THE PROBLEM: Could you copy the data that follows exactly as written, but drop the pictures?
SOURCE MATERIAL: Begin
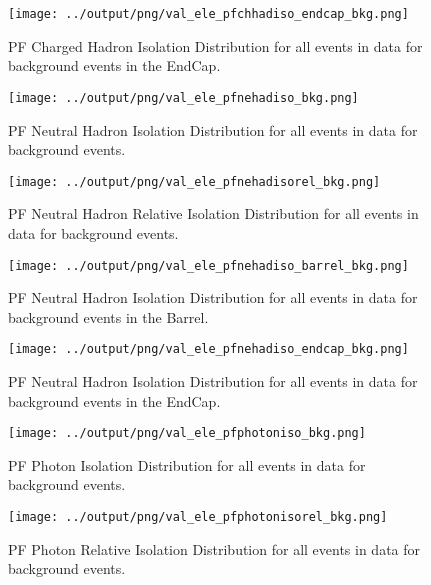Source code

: \documentclass[11pt]{book}
\begin{document}
\begin{figure}[htb]
\centering
\texttt{[image: ../output/png/val\_ele\_pfchhadiso\_endcap\_bkg.png]}
\caption{PF Charged Hadron Isolation Distribution for all events in data for background events in the EndCap.}
\label{fig:val_ele_pfchhadiso_endcap_bkg}
\end{figure}


\begin{figure}[htb]
\centering
\texttt{[image: ../output/png/val\_ele\_pfnehadiso\_bkg.png]}
\caption{PF Neutral Hadron Isolation Distribution for all events in data for background events.}
\label{fig:val_ele_pfnehadiso_bkg}
\end{figure}

\begin{figure}[htb]
\centering
\texttt{[image: ../output/png/val\_ele\_pfnehadisorel\_bkg.png]}
\caption{PF Neutral Hadron Relative Isolation Distribution for all events in data for background events.}
\label{fig:val_ele_pfnehadisorel_bkg}
\end{figure}

\begin{figure}[htb]
\centering
\texttt{[image: ../output/png/val\_ele\_pfnehadiso\_barrel\_bkg.png]}
\caption{PF Neutral Hadron Isolation Distribution for all events in data for background events in the Barrel.}
\label{fig:val_ele_pfnehadiso_barrel_bkg}
\end{figure}

\begin{figure}[htb]
\centering
\texttt{[image: ../output/png/val\_ele\_pfnehadiso\_endcap\_bkg.png]}
\caption{PF Neutral Hadron Isolation Distribution for all events in data for background events in the EndCap.}
\label{fig:val_ele_pfnehadiso_endcap_bkg}
\end{figure}

\begin{figure}[htb]
\centering
\texttt{[image: ../output/png/val\_ele\_pfphotoniso\_bkg.png]}
\caption{PF Photon Isolation Distribution for all events in data for background events.}
\label{fig:val_ele_pfphotoniso_bkg}
\end{figure}

\begin{figure}[htb]
\centering
\texttt{[image: ../output/png/val\_ele\_pfphotonisorel\_bkg.png]}
\caption{PF Photon Relative Isolation Distribution for all events in data for background events.}
\label{fig:val_ele_pfphotonisorel_bkg}
\end{figure}
\end{document}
SOURCE MATERIAL: End
SOLUTION TO THIS TASK:
Source code

: \documentclass[11pt]{book}
\begin{document}
\begin{figure}[htb]
\centering
\texttt{[image: ../output/png/val\_ele\_pfchhadiso\_endcap\_bkg.png]}
\caption{PF Charged Hadron Isolation Distribution for all events in data for background events in the EndCap.}
\label{fig:val_ele_pfchhadiso_endcap_bkg}
\end{figure}


\begin{figure}[htb]
\centering
\texttt{[image: ../output/png/val\_ele\_pfnehadiso\_bkg.png]}
\caption{PF Neutral Hadron Isolation Distribution for all events in data for background events.}
\label{fig:val_ele_pfnehadiso_bkg}
\end{figure}

\begin{figure}[htb]
\centering
\texttt{[image: ../output/png/val\_ele\_pfnehadisorel\_bkg.png]}
\caption{PF Neutral Hadron Relative Isolation Distribution for all events in data for background events.}
\label{fig:val_ele_pfnehadisorel_bkg}
\end{figure}

\begin{figure}[htb]
\centering
\texttt{[image: ../output/png/val\_ele\_pfnehadiso\_barrel\_bkg.png]}
\caption{PF Neutral Hadron Isolation Distribution for all events in data for background events in the Barrel.}
\label{fig:val_ele_pfnehadiso_barrel_bkg}
\end{figure}

\begin{figure}[htb]
\centering
\texttt{[image: ../output/png/val\_ele\_pfnehadiso\_endcap\_bkg.png]}
\caption{PF Neutral Hadron Isolation Distribution for all events in data for background events in the EndCap.}
\label{fig:val_ele_pfnehadiso_endcap_bkg}
\end{figure}

\begin{figure}[htb]
\centering
\texttt{[image: ../output/png/val\_ele\_pfphotoniso\_bkg.png]}
\caption{PF Photon Isolation Distribution for all events in data for background events.}
\label{fig:val_ele_pfphotoniso_bkg}
\end{figure}

\begin{figure}[htb]
\centering
\texttt{[image: ../output/png/val\_ele\_pfphotonisorel\_bkg.png]}
\caption{PF Photon Relative Isolation Distribution for all events in data for background events.}
\label{fig:val_ele_pfphotonisorel_bkg}
\end{figure}
\end{document}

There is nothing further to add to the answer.